There may be good intentions driving many of the well-wishers on Gabourey Sidibe’s Instagram feed, people who want to encourage what they believe is a positive change in her life. But heaping so much praise on weight loss also sends the message that Sidibe wasn’t attractive in the first place, and that she wasn’t good enough just as she was.
Responding to someone’s weight loss is an individual, and often sensitive, thing. Some people are thrilled when the change in their body’s shape is noticed, others not so much. Weight loss isn’t necessarily intentional or positive; it could be the result of illness or depression. There’s something radical in not saying anything at all: As women, we’ve come to expect that our bodies exist to be endlessly judged and measured and commented upon — sometimes it’s worth giving even positive body scrutiny a rest or simply telling someone they look great, regardless of weight.
For what it’s worth, Sidibe hasn’t talked about her weight loss in public.

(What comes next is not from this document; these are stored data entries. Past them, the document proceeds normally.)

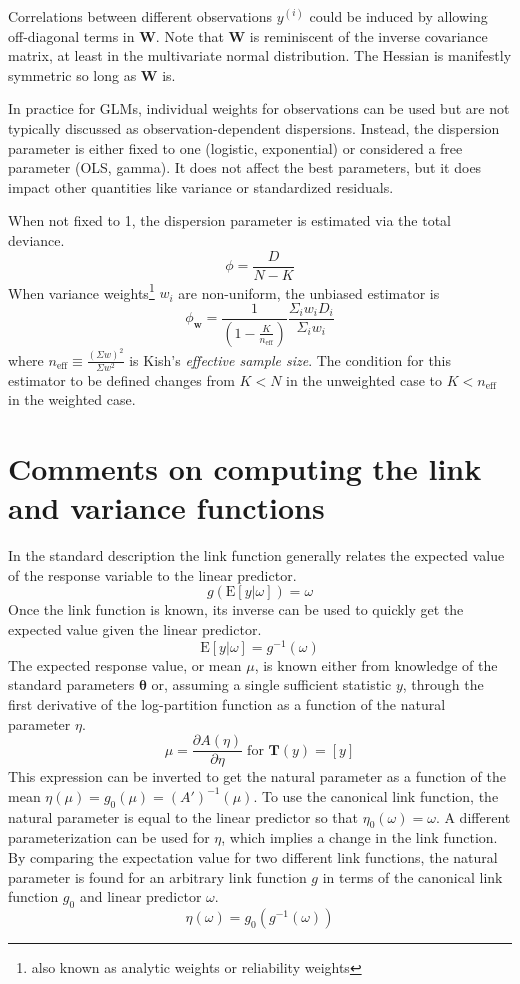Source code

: \documentclass{article}
\begin{document}
Correlations between different observations \(y^{(i)}\) could be induced by
allowing off-diagonal terms in \(\mathbf{W}\). Note that \(\mathbf{W}\) is
reminiscent of the inverse covariance matrix, at least in the multivariate
normal distribution. The Hessian is manifestly symmetric so long as
\(\mathbf{W}\) is.

In practice for GLMs, individual weights for observations can be used but are
not typically discussed as observation-dependent dispersions. Instead, the
dispersion parameter is either fixed to one (logistic, exponential) or
considered a free parameter (OLS, gamma). It does not affect the best
parameters, but it does impact other quantities like variance or standardized
residuals.

When not fixed to 1, the dispersion parameter is estimated via the total deviance.
\[\phi = \frac{D}{N - K} \]
When variance weights\footnote{also known as analytic weights or reliability
weights} $w_i$ are non-uniform, the unbiased estimator is
\[\phi_{\mathbf{w}} = \frac{1}{\left(1 - \frac{K}{n_\mathrm{eff}}\right)} \frac{\Sigma_i w_i D_i}{\Sigma_i w_i} \]
where \(n_\mathrm{eff} \equiv \frac{\left(\Sigma w\right)^2}{\Sigma w^2} \) is Kish's
\emph{effective sample size}. The condition for this estimator to be defined
changes from \(K < N\) in the unweighted case to \(K < n_\mathrm{eff}\) in the
weighted case.

\section{Comments on computing the link and variance functions}

In the standard description the link function generally relates the expected
value of the response variable to the linear predictor.
\[ g(\textrm{E}[y|\omega]) = \omega \]
Once the link function is known, its inverse can be used to quickly get the
expected value given the linear predictor.
\[ \textrm{E}[y|\omega] = g^{-1}(\omega) \]
The expected response value, or mean \(\mu\), is known either from knowledge
of the standard parameters \(\boldsymbol{\theta}\) or, assuming a single
sufficient statistic \(y\), through the first derivative of the log-partition
function as a function of the natural parameter \(\eta\).
\[ \mu = \frac{\partial A(\eta)}{\partial \eta} \; \textrm{for } \mathbf{T}(y)
= [y]\]
This expression can be inverted to get the natural parameter as a function of the
mean \(\eta(\mu) = g_0(\mu) = (A')^{-1}(\mu)\).
To use the canonical link function, the natural parameter is equal to the linear
predictor so that \( \eta_0(\omega) = \omega \).
A different parameterization can be used for \(\eta\), which implies a change
in the link function.
By comparing the expectation value for
two different link functions, the natural parameter is found for an arbitrary link
function $g$ in terms of the canonical link function $g_0$ and linear predictor
$\omega$.
\[ \eta(\omega) = g_0 \left( g^{-1} (\omega) \right) \]
\end{document}
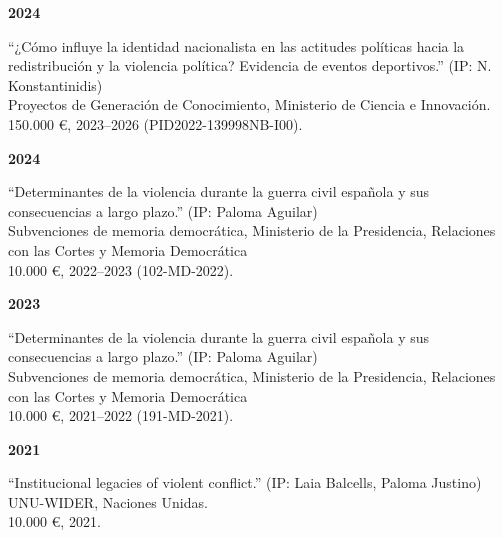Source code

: \documentclass[a4paper, 12pt]{article}
\begin{document}
\noindent
\begin{minipage}[t]{0.1\textwidth}
\textbf{2024}
\end{minipage}\hfill\begin{minipage}[t]{0.9\textwidth}
``¿Cómo influye la identidad nacionalista en las actitudes políticas hacia la redistribución y la violencia política? Evidencia de eventos deportivos.'' (IP: N. Konstantinidis)\\
Proyectos de Generación de Conocimiento, Ministerio de Ciencia e Innovación.\\
150.000 €, 2023--2026 (PID2022-139998NB-I00).\\\vspace{-8pt}
\end{minipage}
\begin{minipage}[t]{0.1\textwidth}
\textbf{2024}
\end{minipage}\hfill\begin{minipage}[t]{0.9\textwidth}
``Determinantes de la violencia durante la guerra civil española y sus consecuencias a largo plazo.'' (IP: Paloma Aguilar)\\
Subvenciones de memoria democrática, Ministerio de la Presidencia, Relaciones con las Cortes y Memoria Democrática\\
10.000 €, 2022--2023 (102-MD-2022).\\\vspace{-8pt}
\end{minipage}
\begin{minipage}[t]{0.1\textwidth}
\textbf{2023}
\end{minipage}\hfill\begin{minipage}[t]{0.9\textwidth}
``Determinantes de la violencia durante la guerra civil española y sus consecuencias a largo plazo.'' (IP: Paloma Aguilar)\\
Subvenciones de memoria democrática, Ministerio de la Presidencia, Relaciones con las Cortes y Memoria Democrática\\
10.000 €, 2021--2022 (191-MD-2021).\\\vspace{-8pt}
\end{minipage}
\begin{minipage}[t]{0.1\textwidth}
\textbf{2021}
\end{minipage}\hfill\begin{minipage}[t]{0.9\textwidth}
``Institucional legacies of violent conflict.'' (IP: Laia Balcells, Paloma Justino)\\
UNU-WIDER, Naciones Unidas.\\
10.000 €, 2021.\\\vspace{-8pt}
\end{minipage}
\end{document}
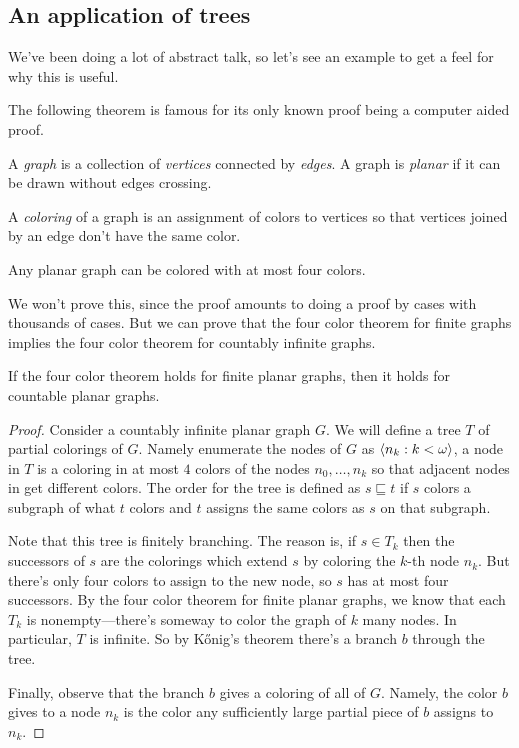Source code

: \documentclass[10pt]{amsart}
\begin{document}
\subsection{An application of trees}

We've been doing a lot of abstract talk, so let's see an example to get a feel for why this is useful. 

The following theorem is famous for its only known proof being a computer aided proof.

\begin{definition}
A \emph{graph} is a collection of \emph{vertices} connected by \emph{edges}. A graph is \emph{planar} if it can be drawn without edges crossing.
\end{definition}

\begin{definition}
A \emph{coloring} of a graph is an assignment of colors to vertices so that vertices joined by an edge don't have the same color.
\end{definition}

\begin{theorem}
Any planar graph can be colored with at most four colors.
\end{theorem}

We won't prove this, since the proof amounts to doing a proof by cases with thousands of cases. But we can prove that the four color theorem for finite graphs implies the four color theorem for countably infinite graphs.

\begin{theorem}
If the four color theorem holds for finite planar graphs, then it holds for countable planar graphs.
\end{theorem}

\begin{proof}
Consider a countably infinite planar graph $G$. We will define a tree $T$ of partial colorings of $G$. Namely enumerate the nodes of $G$ as ${\left\langle n_k : k < \omega \right\rangle}$, a node in $T$ is a coloring in at most $4$ colors of the nodes $n_0, \ldots, n_k$ so that adjacent nodes in get different colors. The order for the tree is defined as $s \sqsubseteq t$ if $s$ colors a subgraph of what $t$ colors and $t$ assigns the same colors as $s$ on that subgraph.

Note that this tree is finitely branching. The reason is, if $s \in T_k$ then the successors of $s$ are the colorings which extend $s$ by coloring the $k$-th node $n_k$. But there's only four colors to assign to the new node, so $s$ has at most four successors. By the four color theorem for finite planar graphs, we know that each $T_k$ is nonempty---there's someway to color the graph of $k$ many nodes. In particular, $T$ is infinite. So by K\H{o}nig's theorem there's a branch $b$ through the tree.

Finally, observe that the branch $b$ gives a coloring of all of $G$. Namely, the color $b$ gives to a node $n_k$ is the color any sufficiently large partial piece of $b$ assigns to $n_k$.
\end{proof}
\end{document}
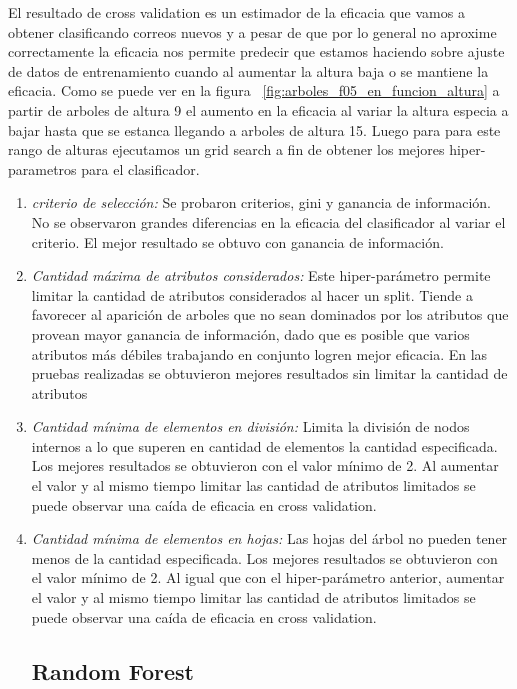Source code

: 	El resultado de cross validation es un estimador de la eficacia que vamos a obtener clasificando correos nuevos y a pesar de que por lo general no aproxime correctamente la eficacia nos permite predecir que estamos haciendo sobre ajuste de datos de entrenamiento cuando al aumentar la altura baja o se mantiene la eficacia. Como se puede ver en la figura ~\ref{fig:arboles_f05_en_funcion_altura} a partir de arboles de altura 9 el aumento en la eficacia al variar la altura especia a bajar hasta que se estanca llegando a arboles de altura 15. 
    Luego para para este rango de alturas ejecutamos un grid search a fin de obtener los mejores hiper-parametros para el clasificador. 
 \begin{enumerate}
\item \textit{criterio de selección:} Se probaron criterios, gini y ganancia de información. No se observaron grandes diferencias en la eficacia del clasificador al variar el criterio. El mejor resultado se obtuvo con ganancia de información. 
\item \textit{Cantidad máxima de atributos considerados:} Este hiper-parámetro permite limitar la cantidad de atributos considerados al hacer un split.  Tiende a favorecer al aparición de arboles que no sean dominados por los atributos que provean mayor ganancia de información, dado que es posible que varios atributos más débiles trabajando en conjunto logren mejor eficacia.  En las pruebas realizadas se obtuvieron mejores resultados sin limitar la cantidad de atributos
\item \textit{Cantidad mínima de elementos en división:} Limita la división de nodos internos a lo que superen en cantidad de elementos la cantidad especificada. Los mejores resultados se obtuvieron con el valor mínimo de 2. Al aumentar el valor y al mismo tiempo limitar las cantidad de atributos limitados se puede observar una caída de eficacia en cross validation. 
\item \textit{Cantidad mínima de elementos en hojas:} Las hojas del árbol no pueden tener menos de la cantidad especificada. Los mejores resultados se obtuvieron con el valor mínimo de 2. Al igual que con el hiper-parámetro anterior, aumentar el valor y al mismo tiempo limitar las cantidad de atributos limitados se puede observar una caída de eficacia en cross validation.  

\subsection{Random Forest}


\end{enumerate}

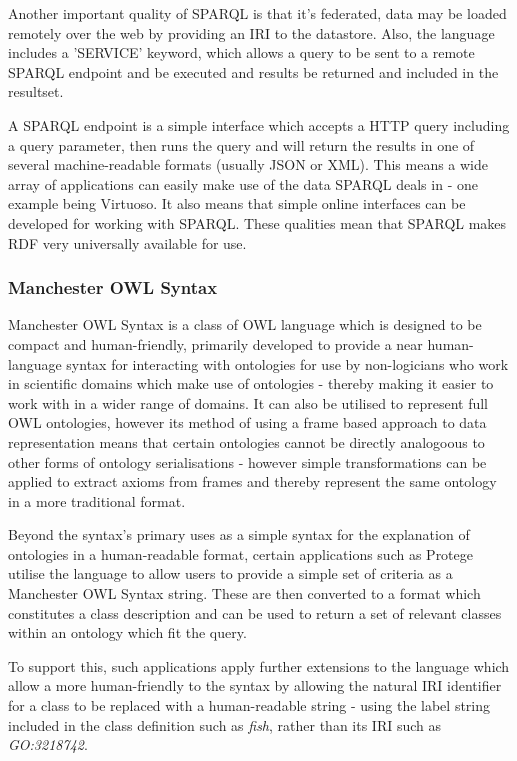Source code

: \documentclass{article}
\begin{document}
Another important quality of SPARQL is that it's federated, data may be loaded
remotely over the web by providing an IRI to the datastore. Also, the language
includes a 'SERVICE' keyword, which allows a query to be sent to a remote SPARQL
endpoint and be executed and results be returned and included in the resultset.

A SPARQL endpoint is a simple interface which accepts a HTTP query including a
query parameter, then runs the query and will return the results in one of 
several machine-readable formats (usually JSON or XML). This means a wide array
of applications can easily make use of the data SPARQL deals in - one example
being Virtuoso. It also means that simple online interfaces can be developed for 
working with SPARQL. These qualities mean that SPARQL makes RDF very universally
available for use.

\subsubsection{Manchester OWL Syntax}

Manchester OWL Syntax is a class of OWL language which is designed to be compact
and human-friendly, primarily developed to provide a near human-language syntax
for interacting with ontologies for use by non-logicians who work in scientific
domains which make use of ontologies - thereby making it easier to work with in
a wider range of domains. It can also be utilised to represent full OWL
ontologies, however its method of using a frame based approach to data
representation means that certain ontologies cannot be directly analogoous to
other forms of ontology serialisations - however simple transformations can be
applied to extract axioms from frames and thereby represent the same ontology in
a more traditional format. 

Beyond the syntax's primary uses as a simple syntax for the explanation of
ontologies in a human-readable format, certain applications such as Protege
utilise the language to allow users to provide a simple set of criteria as a 
Manchester OWL Syntax string. These are then converted to a format which
constitutes a class description and can be used to return a set of relevant
classes within an ontology which fit the query. 

To support this, such applications apply further extensions to the language
which allow a more human-friendly to the syntax by allowing the natural IRI
identifier for a class to be replaced with a human-readable string - using the
label string included in the class definition such as \emph{fish}, rather than
its IRI such as \emph{GO:3218742}.
\end{document}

Perhaps she feels it’s not anyone’s business but her own. Given that she’s posed in lingerie and hilariously shot down critics of her red carpet style, she seems to be pretty comfortable in her own skin. Replying to the congratulations, she tweeted, “Um… That Instagram photo was mostly about showing off my Biggie Smalls T-shirt and laid wig but…ya know… That’s cool too.” Since then, she’s dropped the subject and is back to posting about her wonderful friends, her fulfilling work, and the rest of her fabulous life.
Gabourey Sidibe doesn’t seem to think her weight loss is that interesting, so why do we?